LombokPost - Praktik pertanian konvensional yang masih banyak dijalankan di dunia ternyata membawa dampak terhadap lingkungan.
Menurut laporan World Resources Institute, budidaya beras menghasilan 1,0 gigaton setara karbon dioksida (GtCO2e) emisi gas rumah kaca global yang berandil pada krisis iklim.
Penyebabnya adalah praktik pertanian yang tidak ramah lingkungan, seperti pengairan yang tidak efisien dan penggunaan agrokimia yang berlebihan.
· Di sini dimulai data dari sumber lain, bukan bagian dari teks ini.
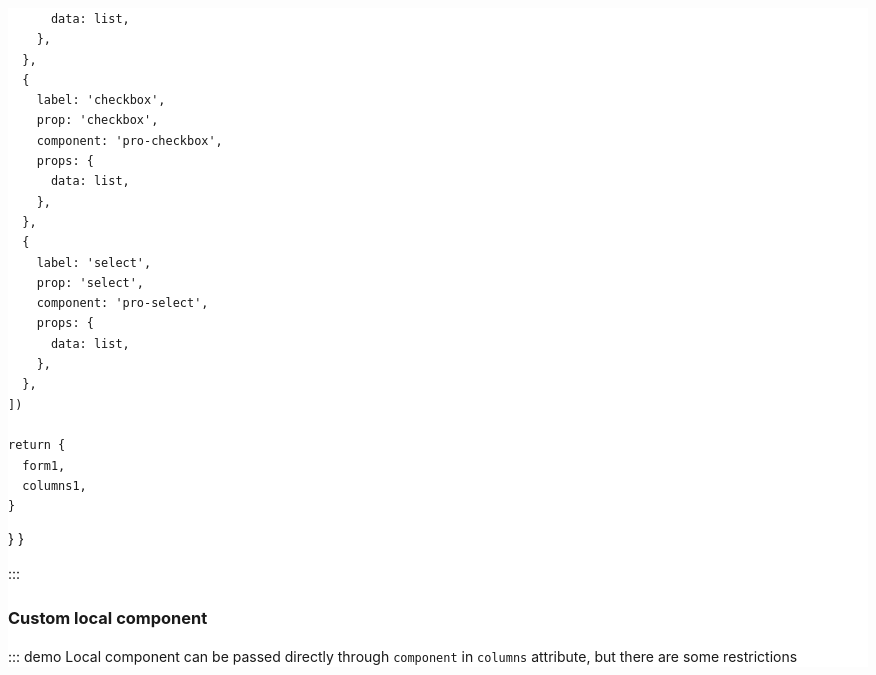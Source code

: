           data: list,
        },
      },
      {
        label: 'checkbox',
        prop: 'checkbox',
        component: 'pro-checkbox',
        props: {
          data: list,
        },
      },
      {
        label: 'select',
        prop: 'select',
        component: 'pro-select',
        props: {
          data: list,
        },
      },
    ])

    return {
      form1,
      columns1,
    }
  }
}
</script>

:::

### Custom local component

::: demo Local component can be passed directly through `component` in `columns` attribute, but there are some restrictions

<template>
  <pro-form
    v-model="form7"
    :columns="columns7"
    :gutter="20"
    label-width="100px"
    @submit="submit"
  />
</template>

<script>
import { ref, shallowRef } from 'vue'
import { ElSwitch } from 'element-plus'
import 'element-plus/lib/theme-chalk/el-switch.css'

export default {
  setup() {
    const list = ref([
      { value: 'Go', label: 'go' },
      { value: 'JavaScript', label: 'javascript' },
      { value: 'Python', label: 'python' },
      { value: 'Dart', label: 'dart' },
      { value: 'V', label: 'v' },
    ])
    const form7 = ref({})
    const columns7 = shallowRef([ // Need to optimize performance through shallowRef
      {
        label: 'radio',
        prop: 'radio',
        component: 'pro-radio',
Padahal beras merupakan salah satu komoditas pangan utama dunia.
Oleh sebab itu, transformasi sistem pertanian menjadi kebutuhan mendesak untuk memitigasi perubahan iklim serta untuk membangun ketahanan pangan.
Forum ini menegaskan pesan penting bahwa upaya pengurangan emisi di sektor beras tidak hanya berdampak pada lingkungan, tetapi juga memiliki efek terhadap ketahanan pangan, kesejahteraan petani, dan keterbukaan akses kemitraan bagi para pelaku industri.
ISRF 2025 dibuka secara resmi dengan diawali keynote speech yang disampaikan oleh Menteri Koordinator Bidang Pangan, Zulkifli Hasan, Duta Besar Uni Eropa untuk Indonesia dan Brunei Darussalam, H.E. Denis Chaibi, serta Executive Director Preferred by Nature, Peter Feilberg.
Menteri Koordinator Bidang Pangan, DR (HC) Zulkifli Hasan S.E., M.M., menyampaikan, Pemerintah Indonesia menegaskan komitmen untuk memperkuat ketahanan dan kedaulatan pangan melalui produksi beras, jagung, dan protein yang lebih produktif, berkelanjutan, dan tahan terhadap perubahan iklim.
Dalam 1–5 tahun ke depan, Indonesia akan membangun sektor pertanian secara besar-besaran mulai dari varietas unggul, mekanisasi, hingga teknologi baru dengan kolaborasi berbagai pihak, termasuk mitra internasional.
Tujuannya jelas: memastikan pangan bergizi dan berkelanjutan bagi seluruh rakyat Indonesia.
Sejalan dengan arah kebijakan nasional tersebut, dukungan dan kolaborasi internasional menjadi faktor penting dalam mempercepat transformasi sistem pangan Indonesia.
Duta Besar Uni Eropa untuk Indonesia dan Brunei Darussalam, H.E. Denis Chaibi menambahkan, Uni Eropa berkomitmen menjadi mitra yang andal bagi Indonesia dalam memastikan produksi beras yang lebih berkelanjutan dan efisien.
Melalui program SWITCHAsia yang didanai langsung oleh Uni Eropa, kami mendorong praktik yang lebih hijau, memperkuat rantai nilai regional, dan mendukung pemberdayaan ekonomi masyarakat.
Dengan kolaborasi yang tepat, kita dapat membangun sistem pangan yang lebih tangguh dan berkelanjutan bagi masyarakat di seluruh dunia.